Since December 2020, the most significant appeal in the efforts to end the COVID-19 pandemic has been a simple one: Get vaccinated.

But it actually isn’t so simple. The push to vaccinate the world has exposed major issues of inequity — and the vaccination gaps between high- and low-income countries are striking. Ensuring equitable access is essential, but access alone is not always enough.

In many cases, the vaccine is available, but people are hesitant to stick out their arms. In Papua New Guinea, vaccine resistance has been a major hurdle: This Asia Pacific nation has one of the lowest COVID-19 vaccination rates in the world — fewer than 3 percent of the population are fully vaccinated. To combat misinformation and increase the demand and uptake for vaccination services, FHI 360 created and field-tested the Demand Creation and Advocacy for COVID-19 Vaccine Acceptance and Uptake Toolkit. Funded by FHI 360’s Social and Behavior Change Division and the Market Development and Product Introduction initiative, this toolkit is a practical guide and technical assistance package that supports local organizations in designing, implementing and adjusting COVID-19 interventions.

“One big gap we saw with existing social and behavior change products and guides was that there was a lot of information on what needs to be done, but not really tailored guidance on how to do it,” says Emily Bockh, a technical advisor at FHI 360.

As part of the toolkit, the Quick Start Guide focuses on the “how” by offering practical tools and guidance that organizations can customize for their individual circumstances. “Global Boosters” build on existing evidence to jumpstart local efforts to tailor techniques and messages for specific audiences. In addition, the guide provides information on factors that influence vaccine uptake as well as a list of global databases where partners can find critical local research and data.

In Papua New Guinea, FHI 360 trained local organization Businesses for Health Papua New Guinea (B4H) to use the Quick Start Guide to help reduce COVID-19 transmission and increase demand for vaccines among small-business owners and employees in the bustling industrial hubs in and around the National Capital District of Port Moresby.

“Instead of trying to give information to everyone on what COVID-19 is, how to prevent it, and what the Department of Health is doing — and requires everyone to do — to reduce the impact of the pandemic, the social and behavior change training taught us to deliver messaging specific to the type of audience that we meet,” says Teresa Koratsi, workplace case coordinator and registered health extension officer at B4H.

B4H was established in 2017 in response to the challenges of tuberculosis and HIV in Papua New Guinea. It now offers workplace trainings on infection prevention and COVID-19 control in support of the national COVID-19 prevention and treatment campaign known as the Niupela Pasin (the “new normal”).

In downtown plazas and megamalls, over the course of three months, Koratsi and her team visited 207 small shops, mostly women-operated, to give presentations and share information on COVID-19 prevention and vaccination.

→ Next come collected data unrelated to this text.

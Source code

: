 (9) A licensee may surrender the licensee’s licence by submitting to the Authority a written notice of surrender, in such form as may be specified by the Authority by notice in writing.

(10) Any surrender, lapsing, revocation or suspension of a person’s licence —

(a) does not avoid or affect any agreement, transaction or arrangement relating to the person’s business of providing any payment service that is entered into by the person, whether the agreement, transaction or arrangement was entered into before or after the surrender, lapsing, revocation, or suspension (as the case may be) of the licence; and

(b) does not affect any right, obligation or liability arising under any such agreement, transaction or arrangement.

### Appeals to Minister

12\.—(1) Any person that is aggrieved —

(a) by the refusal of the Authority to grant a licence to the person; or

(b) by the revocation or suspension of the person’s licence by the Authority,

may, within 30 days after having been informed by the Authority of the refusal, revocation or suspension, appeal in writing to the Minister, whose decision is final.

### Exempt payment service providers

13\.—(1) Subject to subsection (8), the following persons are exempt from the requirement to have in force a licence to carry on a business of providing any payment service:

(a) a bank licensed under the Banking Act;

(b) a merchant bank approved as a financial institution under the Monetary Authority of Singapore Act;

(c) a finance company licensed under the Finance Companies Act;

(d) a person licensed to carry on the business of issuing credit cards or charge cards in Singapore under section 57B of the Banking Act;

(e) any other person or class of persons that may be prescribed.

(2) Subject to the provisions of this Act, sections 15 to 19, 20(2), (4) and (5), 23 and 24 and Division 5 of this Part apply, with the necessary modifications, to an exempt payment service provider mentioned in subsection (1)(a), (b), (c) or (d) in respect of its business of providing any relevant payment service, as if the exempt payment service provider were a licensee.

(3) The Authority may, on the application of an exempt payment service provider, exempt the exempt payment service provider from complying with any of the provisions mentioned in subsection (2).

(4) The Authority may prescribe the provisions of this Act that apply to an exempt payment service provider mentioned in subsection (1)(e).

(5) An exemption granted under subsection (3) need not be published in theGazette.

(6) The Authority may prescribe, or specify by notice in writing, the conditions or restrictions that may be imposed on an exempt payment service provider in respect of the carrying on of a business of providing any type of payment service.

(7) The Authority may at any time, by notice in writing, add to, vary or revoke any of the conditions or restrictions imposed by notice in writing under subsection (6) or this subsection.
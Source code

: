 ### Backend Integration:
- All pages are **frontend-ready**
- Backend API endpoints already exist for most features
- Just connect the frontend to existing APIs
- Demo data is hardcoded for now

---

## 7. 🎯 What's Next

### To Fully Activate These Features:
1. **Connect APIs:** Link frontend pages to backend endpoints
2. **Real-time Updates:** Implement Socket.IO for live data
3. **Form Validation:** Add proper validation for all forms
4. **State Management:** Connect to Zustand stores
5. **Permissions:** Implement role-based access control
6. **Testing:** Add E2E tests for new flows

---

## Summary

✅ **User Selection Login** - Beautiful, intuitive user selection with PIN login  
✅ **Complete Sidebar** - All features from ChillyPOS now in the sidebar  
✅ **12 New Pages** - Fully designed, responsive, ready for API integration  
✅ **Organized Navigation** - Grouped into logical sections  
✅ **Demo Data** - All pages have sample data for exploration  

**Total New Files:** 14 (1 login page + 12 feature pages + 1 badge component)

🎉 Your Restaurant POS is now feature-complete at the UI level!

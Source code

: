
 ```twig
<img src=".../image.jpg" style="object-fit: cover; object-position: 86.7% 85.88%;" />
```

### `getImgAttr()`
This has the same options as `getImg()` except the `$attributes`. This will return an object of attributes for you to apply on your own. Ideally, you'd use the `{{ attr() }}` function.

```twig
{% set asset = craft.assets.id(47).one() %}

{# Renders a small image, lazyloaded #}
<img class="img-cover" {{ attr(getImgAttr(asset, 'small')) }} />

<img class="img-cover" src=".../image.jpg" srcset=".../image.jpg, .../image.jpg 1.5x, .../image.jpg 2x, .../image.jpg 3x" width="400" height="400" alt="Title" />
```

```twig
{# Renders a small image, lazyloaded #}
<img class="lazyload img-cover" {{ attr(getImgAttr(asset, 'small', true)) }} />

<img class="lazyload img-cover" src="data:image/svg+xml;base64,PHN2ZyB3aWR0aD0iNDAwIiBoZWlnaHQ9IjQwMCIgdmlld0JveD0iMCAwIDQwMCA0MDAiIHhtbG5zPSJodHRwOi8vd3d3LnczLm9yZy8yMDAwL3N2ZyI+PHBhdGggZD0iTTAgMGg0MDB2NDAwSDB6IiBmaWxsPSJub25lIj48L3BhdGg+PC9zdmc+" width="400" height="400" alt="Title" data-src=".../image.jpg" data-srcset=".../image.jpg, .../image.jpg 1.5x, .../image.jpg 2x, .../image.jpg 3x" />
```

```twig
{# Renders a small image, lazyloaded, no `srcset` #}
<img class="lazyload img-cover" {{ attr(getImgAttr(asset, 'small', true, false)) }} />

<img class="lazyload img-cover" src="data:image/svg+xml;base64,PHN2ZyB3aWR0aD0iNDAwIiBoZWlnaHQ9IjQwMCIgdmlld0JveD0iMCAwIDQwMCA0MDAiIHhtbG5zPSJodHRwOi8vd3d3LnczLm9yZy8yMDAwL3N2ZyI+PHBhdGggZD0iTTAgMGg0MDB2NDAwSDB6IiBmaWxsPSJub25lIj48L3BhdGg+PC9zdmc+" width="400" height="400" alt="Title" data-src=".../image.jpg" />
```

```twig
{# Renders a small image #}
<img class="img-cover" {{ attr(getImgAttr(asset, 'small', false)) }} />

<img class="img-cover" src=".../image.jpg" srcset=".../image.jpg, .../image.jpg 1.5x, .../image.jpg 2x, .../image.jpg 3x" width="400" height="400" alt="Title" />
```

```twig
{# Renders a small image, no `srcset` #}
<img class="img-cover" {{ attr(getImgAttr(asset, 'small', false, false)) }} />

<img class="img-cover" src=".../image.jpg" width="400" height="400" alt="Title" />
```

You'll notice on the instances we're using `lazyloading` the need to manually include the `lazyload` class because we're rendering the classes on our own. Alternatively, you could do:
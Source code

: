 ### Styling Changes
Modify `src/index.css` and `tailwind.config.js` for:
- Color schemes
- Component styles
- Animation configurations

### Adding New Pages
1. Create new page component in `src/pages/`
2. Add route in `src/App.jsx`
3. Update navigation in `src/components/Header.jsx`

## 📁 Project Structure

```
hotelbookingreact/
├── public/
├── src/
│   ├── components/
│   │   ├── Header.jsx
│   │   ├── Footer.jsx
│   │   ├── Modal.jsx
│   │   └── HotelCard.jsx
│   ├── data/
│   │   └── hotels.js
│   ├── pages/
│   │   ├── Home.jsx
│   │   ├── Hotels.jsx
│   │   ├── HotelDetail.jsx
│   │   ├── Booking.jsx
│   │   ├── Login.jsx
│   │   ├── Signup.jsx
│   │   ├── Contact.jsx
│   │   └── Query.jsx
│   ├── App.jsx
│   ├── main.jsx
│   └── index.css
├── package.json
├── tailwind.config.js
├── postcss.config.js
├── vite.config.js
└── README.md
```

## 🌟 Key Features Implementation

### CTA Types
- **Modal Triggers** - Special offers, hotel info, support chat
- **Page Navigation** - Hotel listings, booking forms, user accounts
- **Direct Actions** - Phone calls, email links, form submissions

An evaluation of their visits reveals that the face-to-face approach is much more effective than any other way of promoting changes in health behaviors and vaccine uptake. After attending the presentations, participants knew where to go for a COVID-19 test and where to look online for the latest COVID-19 information. They could also identify the country’s largest infectious disease killer (tuberculosis) and the greatest risk factors for COVID-19. Most surprisingly, in contrast to other recent studies in the country, only a minority of participants reported that they would not get vaccinated: 20 percent of participants said they intended to get vaccinated and about one-third were thinking about it as a result of participating in the workplace sessions (27 percent of participants had already been vaccinated).

“The employees’ request across all the shops we visited has been the same: ‘Bring this awareness to our families back in the communities,’” Koratsi says.

Now, the team at B4H has the tools they need to raise awareness of — and increase advocacy for — COVID-19 vaccination. And they can use the process, tools and approach in the Quick Start Guide to build acceptance of new technologies in other areas of health.